Withstanding a 6 kA pulse and pulse energy of 250 J, the TMOV series TMOV14RP300E is a thermally-protected, 14-mm disc diameter varistor rated for 300 VAC. The UltaMov series V10E300P has a 10-mm diameter disc and absorbs a peak current pulse of 3.5 kA. We recommended it for common-mode protection with a GDT.

Littelfuse recommends the CG3 3.3, which is accompanied by the V10E300P varistor in common mode connections, for use. High breakdown voltage is combined with a surge current rating of 10 kA by CG3 series gas discharge tubes.

For many electronic applications, this is the most common surge protection solution. At the same time, designers can also consider other solutions. When comparing technologies, engineers should consider various elements of components:

Under the premise that engineers should consider known hazards and use environments when designing a product, IEC 62369-1 introduces a new way to approach electronics product testing. This hazards-based approach aims to keep pace with technological advances. At the same time, product designers are given more flexibility within the framework.

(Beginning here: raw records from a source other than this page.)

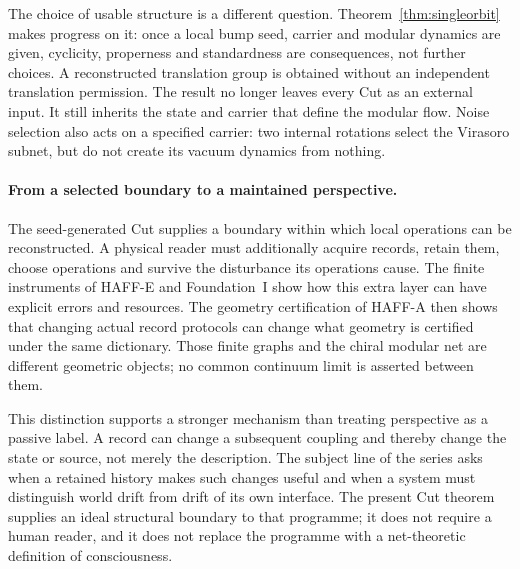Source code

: \documentclass[12pt]{article}
\theoremstyle{definition}
\theoremstyle{remark}
\begin{document}
The choice of usable structure is a different question. Theorem~\ref{thm:singleorbit}
makes progress on it: once a local bump seed, carrier and modular dynamics are
given, cyclicity, properness and standardness are consequences, not further
choices. A reconstructed translation group is obtained without an independent
translation permission. The result no longer leaves every Cut as an external
input. It still inherits the state and carrier that define the modular flow.
Noise selection also acts on a specified carrier: two internal rotations
select the Virasoro subnet, but do not create its vacuum dynamics from nothing.

\paragraph{From a selected boundary to a maintained perspective.}
The seed-generated Cut supplies a boundary within which local operations can
be reconstructed. A physical reader must additionally acquire records, retain
them, choose operations and survive the disturbance its operations cause.
The finite instruments of HAFF-E and Foundation~I show how this extra layer
can have explicit errors and resources. The geometry certification of HAFF-A
then shows that changing actual record protocols can change what geometry is
certified under the same dictionary. Those finite graphs and the chiral
modular net are different geometric objects; no common continuum limit is
asserted between them.

This distinction supports a stronger mechanism than treating perspective as
a passive label. A record can change a subsequent coupling and thereby change
the state or source, not merely the description. The subject line of the
series asks when a retained history makes such changes useful and when a
system must distinguish world drift from drift of its own interface. The
present Cut theorem supplies an ideal structural boundary to that programme;
it does not require a human reader, and it does not replace the programme
with a net-theoretic definition of consciousness.
\end{document}
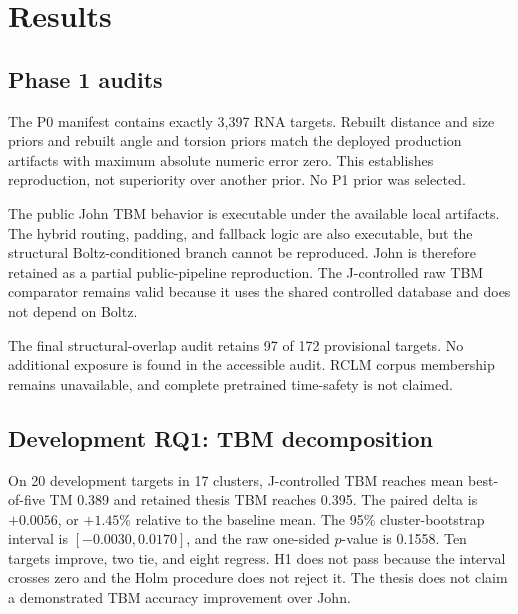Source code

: \documentclass[12pt,a4paper,oneside]{report}
\begin{document}
\chapter{Results}

\section{Phase 1 audits}

The P0 manifest contains exactly 3,397 RNA targets. Rebuilt distance and size priors
and rebuilt angle and torsion priors match the deployed production artifacts with
maximum absolute numeric error zero. This establishes reproduction, not superiority
over another prior. No P1 prior was selected.

The public John TBM behavior is executable under the available local artifacts. The
hybrid routing, padding, and fallback logic are also executable, but the structural
Boltz-conditioned branch cannot be reproduced. John is therefore retained as a
partial public-pipeline reproduction. The J-controlled raw TBM comparator remains
valid because it uses the shared controlled database and does not depend on Boltz.

The final structural-overlap audit retains 97 of 172 provisional targets. No additional
exposure is found in the accessible audit. RCLM corpus membership remains unavailable,
and complete pretrained time-safety is not claimed.

\section{Development RQ1: TBM decomposition}

On 20 development targets in 17 clusters, J-controlled TBM reaches mean best-of-five
TM 0.389 and retained thesis TBM reaches 0.395. The paired delta is $+0.0056$, or
$+1.45\%$ relative to the baseline mean. The 95\% cluster-bootstrap interval is
$[-0.0030,0.0170]$, and the raw one-sided $p$-value is 0.1558. Ten targets improve,
two tie, and eight regress. H1 does not pass because the interval crosses zero and the
Holm procedure does not reject it. The thesis does not claim a demonstrated TBM
accuracy improvement over John.
\end{document}
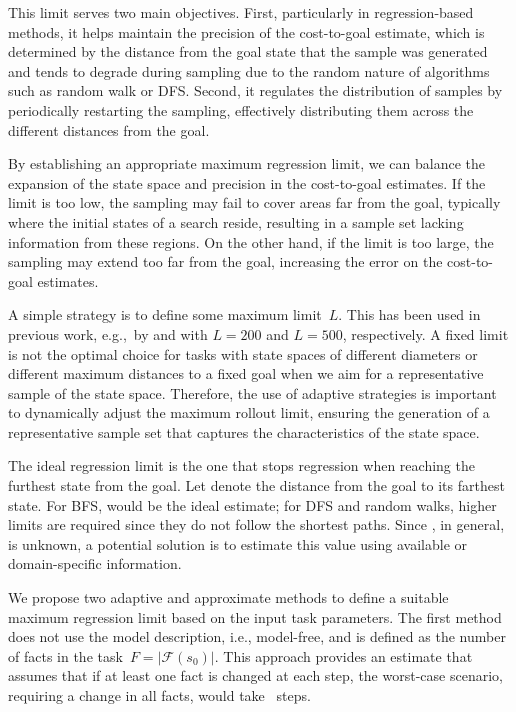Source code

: This limit serves two main objectives. First, particularly in regression-based methods, it helps maintain the precision of the cost-to-goal estimate, which is determined by the distance from the goal state that the sample was generated and tends to degrade during sampling due to the random nature of algorithms such as random walk or DFS. Second, it regulates the distribution of samples by periodically restarting the sampling, effectively distributing them across the different distances from the goal.

By establishing an appropriate maximum regression limit, we can balance the expansion of the state space and precision in the cost-to-goal estimates. If the limit is too low, the sampling may fail to cover areas far from the goal, typically where the initial states of a search reside, resulting in a sample set lacking information from these regions. On the other hand, if the limit is too large, the sampling may extend too far from the goal, increasing the error on the cost-to-goal estimates.

A simple strategy is to define some maximum limit~$L$. This has been used in previous work, e.g.,~by \citet{yu2020learning} and \citet{otoole2022sampling} with $L=200$ and $L=500$, respectively. A fixed limit is not the optimal choice for tasks with state spaces of different diameters or different maximum distances to a fixed goal when we aim for a representative sample of the state space. Therefore, the use of adaptive strategies is important to dynamically adjust the maximum rollout limit, ensuring the generation of a representative sample set that captures the characteristics of the state space.

The ideal regression limit is the one that stops regression when reaching the furthest state from the goal. Let \ssdiameter denote the distance from the goal to its farthest state. For BFS, \ssdiameter would be the ideal estimate; for DFS and random walks, higher limits are required since they do not follow the shortest paths. Since \ssdiameter, in general, is unknown, a potential solution is to estimate this value using available or domain-specific information.

We propose two adaptive and approximate methods to define a suitable maximum regression limit based on the input task parameters. The first method does not use the model description, i.e., model-free, and is defined as the number of facts in the task~$F=|\mathcal{F}(s_0)|$. This approach provides an estimate that assumes that if at least one fact is changed at each step, the worst-case scenario, requiring a change in all facts, would take \facts~steps.

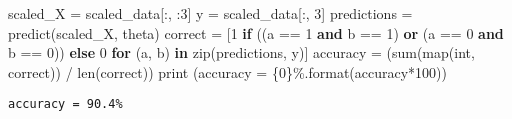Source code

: \documentclass[
]{article}
\newenvironment{Shaded}{}{}
\newcommand{\BuiltInTok}[1]{#1}
\newcommand{\ControlFlowTok}[1]{\textcolor[rgb]{0.00,0.44,0.13}{\textbf{#1}}}
\newcommand{\DecValTok}[1]{\textcolor[rgb]{0.25,0.63,0.44}{#1}}
\newcommand{\KeywordTok}[1]{\textcolor[rgb]{0.00,0.44,0.13}{\textbf{#1}}}
\newcommand{\NormalTok}[1]{#1}
\newcommand{\OperatorTok}[1]{\textcolor[rgb]{0.40,0.40,0.40}{#1}}
\newcommand{\SpecialCharTok}[1]{\textcolor[rgb]{0.25,0.44,0.63}{#1}}
\newcommand{\StringTok}[1]{\textcolor[rgb]{0.25,0.44,0.63}{#1}}
\begin{document}
\begin{Shaded}
\begin{Highlighting}[]
\NormalTok{scaled\_X }\OperatorTok{=}\NormalTok{ scaled\_data[:, :}\DecValTok{3}\NormalTok{]}
\NormalTok{y }\OperatorTok{=}\NormalTok{ scaled\_data[:, }\DecValTok{3}\NormalTok{]}
\NormalTok{predictions }\OperatorTok{=}\NormalTok{ predict(scaled\_X, theta)}
\NormalTok{correct }\OperatorTok{=}\NormalTok{ [}\DecValTok{1} \ControlFlowTok{if}\NormalTok{ ((a }\OperatorTok{==} \DecValTok{1} \KeywordTok{and}\NormalTok{ b }\OperatorTok{==} \DecValTok{1}\NormalTok{) }\KeywordTok{or}\NormalTok{ (a }\OperatorTok{==} \DecValTok{0} \KeywordTok{and}\NormalTok{ b }\OperatorTok{==} \DecValTok{0}\NormalTok{)) }\ControlFlowTok{else} \DecValTok{0} \ControlFlowTok{for}\NormalTok{ (a, b) }\KeywordTok{in} \BuiltInTok{zip}\NormalTok{(predictions, y)]}
\NormalTok{accuracy }\OperatorTok{=}\NormalTok{ (}\BuiltInTok{sum}\NormalTok{(}\BuiltInTok{map}\NormalTok{(}\BuiltInTok{int}\NormalTok{, correct)) }\OperatorTok{/} \BuiltInTok{len}\NormalTok{(correct))}
\BuiltInTok{print}\NormalTok{ (}\StringTok{\textquotesingle{}accuracy = }\SpecialCharTok{\{0\}}\StringTok{\%\textquotesingle{}}\NormalTok{.}\BuiltInTok{format}\NormalTok{(accuracy}\OperatorTok{*}\DecValTok{100}\NormalTok{))}
\end{Highlighting}
\end{Shaded}

\begin{verbatim}
accuracy = 90.4%
\end{verbatim}
\end{document}
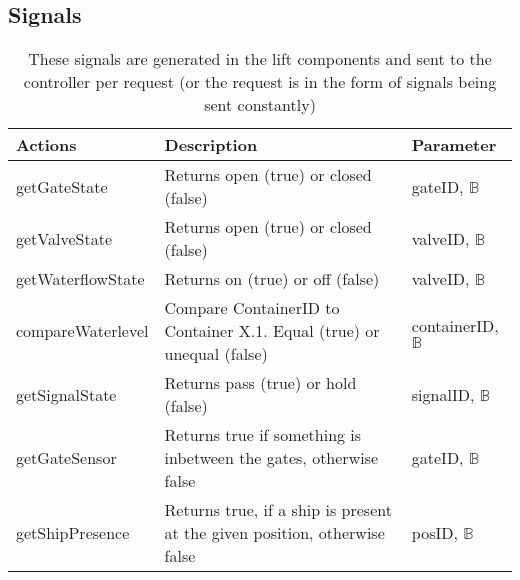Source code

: 		\subsection{Signals}
		\begin{table}[htbp]
			\centering
			\caption{These signals are generated in the lift components and sent to the controller per request (or the request is in the form of signals being sent constantly)}
			\begin{tabular}{lp{3in}l}
				\toprule
				\textbf{Actions} & \textbf{Description} & \textbf{Parameter} \\
				\hline
				getGateState & Returns open (true) or closed (false) & gateID, $ \mathbb{B} $ \\
				getValveState & Returns open (true) or closed (false) & valveID, $ \mathbb{B} $ \\
				getWaterflowState & Returns on (true) or off (false) & valveID, $ \mathbb{B} $ \\
				compareWaterlevel & Compare ContainerID to Container X.1. Equal (true) or unequal (false) & containerID, $ \mathbb{B} $ \\
				getSignalState & Returns pass (true) or hold (false) & signalID, $ \mathbb{B} $ \\
				getGateSensor &  Returns true if something is inbetween the gates, otherwise false & gateID, $ \mathbb{B} $ \\
				getShipPresence  & Returns true, if a ship is present at the given position, otherwise false & posID, $ \mathbb{B} $ \\
				\bottomrule
			\end{tabular}%
				\label{tab:addlabel}%
				\end{table}%
				
				
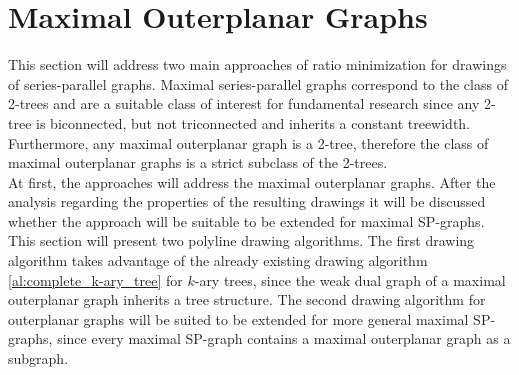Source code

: \section{Maximal Outerplanar Graphs}\label{s:maximal_outerplanar}

This section will address two main approaches of ratio minimization for drawings of series-parallel graphs. Maximal series-parallel graphs correspond to the class of 2-trees \cite[P. 2]{straight-line_2-trees} and are a suitable class of interest for fundamental research since any 2-tree is biconnected, but not triconnected and inherits a constant treewidth. Furthermore, any maximal outerplanar graph is a 2-tree, therefore the class of maximal outerplanar graphs is a strict subclass of the 2-trees.\\
At first, the approaches will address the maximal outerplanar graphs. After the analysis regarding the properties of the resulting drawings it will be discussed whether the approach will be suitable to be extended for maximal SP-graphs. This section will present two polyline drawing algorithms. The first drawing algorithm takes advantage of the already existing drawing algorithm \ref{al:complete_k-ary_tree} for $k$-ary trees, since the weak dual graph of a maximal outerplanar graph inherits a tree structure. The second drawing algorithm for outerplanar graphs will be suited to be extended for more general maximal SP-graphs, since every maximal SP-graph contains a maximal outerplanar graph as a subgraph.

As the products and components that are certified to IEC 62369-1 are ensured by manufacturers, an approach using new, innovative design and construction methods can be taken. Designers can find the right solutions for safe and effective products by partnering with manufacturers including Littelfuse or a distributor experienced with the new standard.

If you want to learn more, download the Circuit Protection Products Selection Guide, courtesy of Littelfuse, Inc.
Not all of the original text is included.